Enfin, il y’a bien sûr la réception du public. Je suis souvent cru dans mes propos et je ne me suis pas fait beaucoup d’amis. Il suffit de dire un petit truc négatif et on te tombe dessus. On te traite de tous les noms et dénigre ta page… On cherche des infos sur toi afin de te nuire. C’est quelque chose qui peut perturber. Heureusement, je reçois le soutien de plusieurs artistes qui suivent régulièrement la page malgré le fait que je critique souvent leur musique. C’est priceless.

VLL : Et que proposez-vous pour y remédier ? 

Thomy : Pour y remédier, je fais ce qu’on appelle observer la bonne vieille concurrence. Qu’est ce que les autres font ? Comment je pourrais m’en inspirer ? Comment je pourrais rendre la chronique plus accessible et les articles moins techniques. Que faire pour adapter les concepts à mon format, à mon audience ? Avec qui collaborer ?… Plusieurs éléments qui font que chaque jour, j’essaie d’offrir aux abonnés quelque chose qui leur donnera envie de rester.  Par exemple, je m’inspire beaucoup de Steevy de Musicfeelings.
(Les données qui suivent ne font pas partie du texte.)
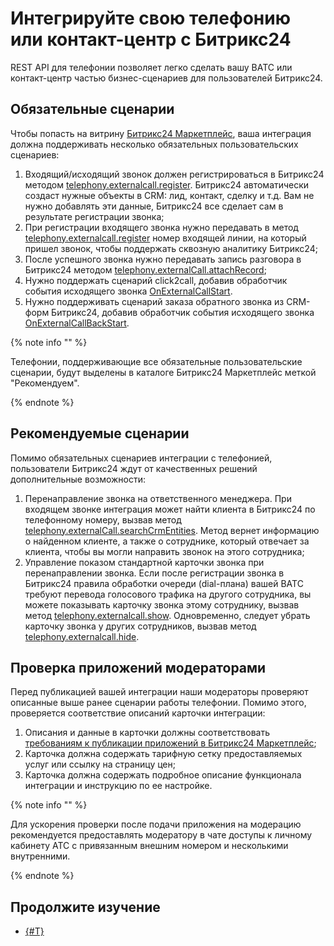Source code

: # Интегрируйте свою телефонию или контакт-центр с Битрикс24

REST API для телефонии позволяет легко сделать вашу ВАТС или контакт-центр частью бизнес-сценариев для пользователей Битрикс24.

## Обязательные сценарии

Чтобы попасть на витрину [Битрикс24 Маркетплейс](https://www.bitrix24.ru/apps/?category=telephony), ваша интеграция должна поддерживать несколько обязательных пользовательских сценариев:

1. Входящий/исходящий звонок должен регистрироваться в Битрикс24 методом [telephony.externalcall.register](../../api-reference/telephony/telephony-external-call-register.md). Битрикс24 автоматически создаст нужные объекты в CRM: лид, контакт, сделку и т.д. Вам не нужно добавлять эти данные, Битрикс24 все сделает сам в результате регистрации звонка;
2. При регистрации входящего звонка нужно передавать в метод [telephony.externalcall.register](../../api-reference/telephony/telephony-external-call-register.md) номер входящей линии, на который пришел звонок, чтобы поддержать сквозную аналитику Битрикс24;
3. После успешного звонка нужно передавать запись разговора в Битрикс24 методом [telephony.externalCall.attachRecord](../../api-reference/telephony/telephony-external-call-attach-record.md); 
4. Нужно поддержать сценарий click2call, добавив обработчик события исходящего звонка [OnExternalCallStart](../../api-reference/telephony/events/on-external-call-start.md).
5. Нужно поддерживать сценарий заказа обратного звонка из CRM-форм Битрикс24, добавив обработчик события исходящего звонка [OnExternalCallBackStart](../../api-reference/telephony/events/on-external-call-back-start.md).

{% note info "" %}

Телефонии, поддерживающие все обязательные пользовательские сценарии, будут выделены в каталоге Битрикс24 Маркетплейс меткой "Рекомендуем".

{% endnote %}

## Рекомендуемые сценарии

Помимо обязательных сценариев интеграции с телефонией, пользователи Битрикс24 ждут от качественных решений дополнительные возможности:

1. Перенаправление звонка на ответственного менеджера. При входящем звонке интеграция может найти клиента в Битрикс24 по телефонному номеру, вызвав метод [telephony.externalCall.searchCrmEntities](../../api-reference/telephony/telephony-external-call-search-crm-entities.md). Метод вернет информацию о найденном клиенте, а также о сотруднике, который отвечает за клиента, чтобы вы могли направить звонок на этого сотрудника;
2. Управление показом стандартной карточки звонка при перенаправлении звонка. Если после регистрации звонка в Битрикс24 правила обработки очереди (dial-плана) вашей ВАТС требуют перевода голосового трафика на другого сотрудника, вы можете показывать карточку звонка этому сотруднику, вызвав метод [telephony.externalcall.show](../../api-reference/telephony/telephony-external-call-show.md). Одновременно, следует убрать карточку звонка у других сотрудников, вызвав метод [telephony.externalcall.hide](../../api-reference/telephony/telephony-external-call-hide.md).

## Проверка приложений модераторами

Перед публикацией вашей интеграции наши модераторы проверяют описанные выше ранее сценарии работы телефонии. Помимо этого, проверяется соответствие описаний карточки интеграции:

1. Описания и данные в карточки должны соответствовать [требованиям к публикации приложений в Битрикс24 Маркетплейс](./publication-requirements.md);
2. Карточка должна содержать тарифную сетку предоставляемых услуг или ссылку на страницу цен;
3. Карточка должна содержать подробное описание функционала интеграции и инструкцию по ее настройке.

{% note info "" %}

Для ускорения проверки после подачи приложения на модерацию рекомендуется предоставлять модератору в чате доступы к личному кабинету АТС с привязанным внешним номером и несколькими внутренними.

{% endnote %}

## Продолжите изучение

- [{#T}](/market/preparing-to-publish/common-requirements.md)
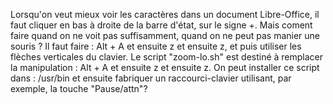 Lorsqu'on veut mieux voir les caractères dans un document Libre-Office, il faut cliquer en bas à droite de la barre d'état, sur le signe +.
Mais coment faire quand on ne voit pas suffisamment, quand on ne peut pas manier une souris ?
Il faut faire : Alt + A et ensuite z et ensuite z, et puis utiliser les flèches verticales du clavier.
Le script "zoom-lo.sh" est destiné à remplacer la manipulation : Alt + A et ensuite z et ensuite z.
On peut installer ce script dans : /usr/bin et ensuite fabriquer un raccourci-clavier utilisant, par exemple, la touche "Pause/attn"?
Car, on a au moins un point commun : on s’adresse à une audience qui n’est pas forcément mainstream et qui est assez exigeante en matière de contenu.

De plus, depuis un temps, je reste connecté sur des directs de plusieurs blogueurs dont Maëlla Séna et Olivier Ona pour en apprendre un peu plus sur le développement personnel et les stratégies des médias, en plus de dévorer des PDF sur la communication.

VLL : Thomy a-t-il des projets d’avenir ? Comment voyez-vous LC2T dans les cinq prochaines années ?

Thomy : En fait, mon projet c’est toujours de me rendre sur Mars. Ensuite, Jupiter en attendant. Puis, finir dans l’univers intersidéral. Il est trop ambitieux.

À défaut, je serai la grande tache rouge (en référence à la planète Jupiter) dans le milieu du divertissement au Gabon. En plus de faire prospérer La Chronique et le média que je me suis promis de mettre sur pied. Un média à l’image de Complex ou Pitchfork pour les initiés.

VLL : Si vous deviez donner un conseil à toutes ces personnes qui souhaiteraient lancer leur propre chronique, ce serait quoi ?

Thomy : Au départ, faites-le parce que vous êtes passionnés. Si vous ne mettez pas la passion dans ce que vous faites, vous allez rencontrer des soucis. Vous perdrez confiance en vous. Aussi, sachez vous entourer des bonnes personnes. Sachez encaisser les remarques, même lorsqu’elles blessent. Car, ce milieu est un champ de bataille. Donnez-vous les moyens nécessaires pour atteindre vos objectifs.